Vincent Claes
Vincent Claes

Reputation: 4768

Repeat elements of list between each other until we reach a certain length

I have a list that starts with numbers and has nan's near the end

[1,2,3, nan, nan, nan, nan]

I want to spread out the available numbers over the entire length of my list until all nan's are overwritten.

There are nan's in our list, we start with the first number: [1, 1, 2, 3, nan, nan, nan] is there still nan left in the list? yes: [1,1,2,2,3, nan, nan] ... [1,1,2,2,3,3,nan] ... if all nan's are overwritten the list will look like

[1,1,1,2,2,3,3]

what is the most pythonic way to achieve this?

edit:

the nan is a numpy.nan, this can be replaced by None

Upvotes: 1

Views: 3336

Answers (5)

hpaulj
hpaulj

Reputation: 231355

Iterative solution

Here's an iterative solution, trying to match the logic in the question:

x = [1,2,3,None,None,None,None,None]  # replace nan with None

def onestep(cur,y,base):
    # one step of the iteration
    if cur is not None:
        y.append(cur)
        base.append(cur)
    else:
        y.append(base[0])  # append is simplest, for now
        base = base[1:]+[base[0]]  # rotate
    return base

y=[]
base=[]
for cur in x:
    base = onestep(cur,y,base)
    # print(base,y)
print(y)

which produces:

[1, 2, 3, 1, 2, 3, 1, 2]

I tried to keep track of a base index, the element of the base that I was going insert next. But it proved to be simpler to just rotate the base, and always use the 1st element.

I started with a j index that I stepped through x, but then realized I didn't need it to reference x[j]. I could just use for cur in x:.

Iterative solution - 2nd version

Lets refine it to collect the values in the desired order. To do this I need to keep track on an insertion point. But that proved to be difficult.
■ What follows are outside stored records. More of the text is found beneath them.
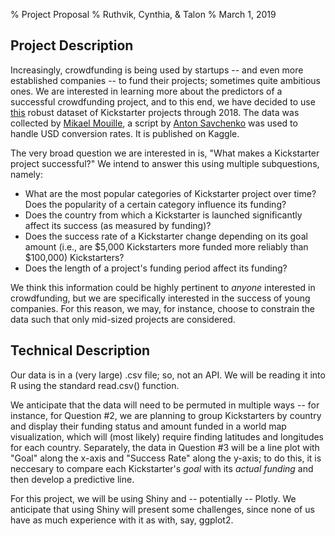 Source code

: % Project Proposal
% Ruthvik, Cynthia, & Talon
% March 1, 2019

## Project Description
Increasingly, crowdfunding is being used by startups -- and even more established companies -- to fund their projects; sometimes quite ambitious ones. We are interested in learning more about the predictors of a successful crowdfunding project, and to this end, we have decided to use [this](https://www.kaggle.com/kemical/kickstarter-projects) robust dataset of Kickstarter projects through 2018. The data was collected by [Mikael Mouille](https://twitter.com/keamlic), a script by [Anton Savchenko](https://www.researchgate.net/profile/Anton_Savchenko) was used to handle USD conversion rates. It is published on Kaggle.

The very broad question we are interested in is, "What makes a Kickstarter project successful?" We intend to answer this using multiple subquestions, namely:

- What are the most popular categories of Kickstarter project over time? Does the popularity of a certain category influence its funding?
- Does the country from which a Kickstarter is launched significantly affect its success (as measured by funding)?
- Does the success rate of a Kickstarter change depending on its goal amount (i.e., are $5,000 Kickstarters more funded more reliably than $100,000) Kickstarters?
- Does the length of a project's funding period affect its funding?

We think this information could be highly pertinent to *anyone* interested in crowdfunding, but we are specifically interested in the success of young companies. For this reason, we may, for instance, choose to constrain the data such that only mid-sized projects are considered.

## Technical Description

Our data is in a (very large) .csv file; so, not an API. We will be reading it into R using the standard read.csv() function. 

We anticipate that the data will need to be permuted in multiple ways -- for instance, for Question #2, we are planning to group Kickstarters by country and display their funding status and amount funded in a world map visualization, which will (most likely) require finding latitudes and longitudes for each country. Separately, the data in Question #3 will be a line plot with "Goal" along the x-axis and "Success Rate" along the y-axis; to do this, it is neccesary to compare each Kickstarter's *goal* with its *actual funding* and then develop a predictive line.

For this project, we will be using Shiny and -- potentially -- Plotly. We anticipate that using Shiny will present some challenges, since none of us have as much experience with it as with, say, ggplot2.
So I switched to the idea I used before (see below) - collect sublists.

def onestep1(cur,y,i):
    # initial and extend sublists
    if cur is not None:
        y.append([cur])
    else:
        if i>len(y)-1:
            i = 0
        y[i].append(y[i][0])
        i += 1
    return i

y=[]
i = 0
for cur in x:
    i = onestep1(cur,y,i)
print(y, i)

producing

([[1, 1, 1], [2, 2, 2], [3, 3]], 2)

which can be flattened with chain:

print(list(itertools.chain(*y)))

producing:

[1, 1, 1, 2, 2, 2, 3, 3]

In this case I still need to keep track of a i index, indicating which sublist is up for incrementing.

An alternative to chain is a double comprehension:

[i for j in y for i in j]

Global repetition

An alternative is to step back from the iteration details, and look at the big picture.

Start with a list; lets replace nan (a numpy float) with None, a pure Python value. But it could be almost any distinct 'fill' value:

In [188]: x=[1,2,3,None,None,None,None,None]

where does it start?

In [190]: idx = x.index(None)
In [191]: idx
Out[191]: 3

What are the base values that we want to repeat?

In [192]: base = x[:idx]
In [193]: base
Out[193]: [1, 2, 3]

We want, in effect, to repeat each value of base as many times as needed to fill a list the length of x. Viewed this way it isn't really a replacement problem. It's, how to expand one list of n items into a list of m items.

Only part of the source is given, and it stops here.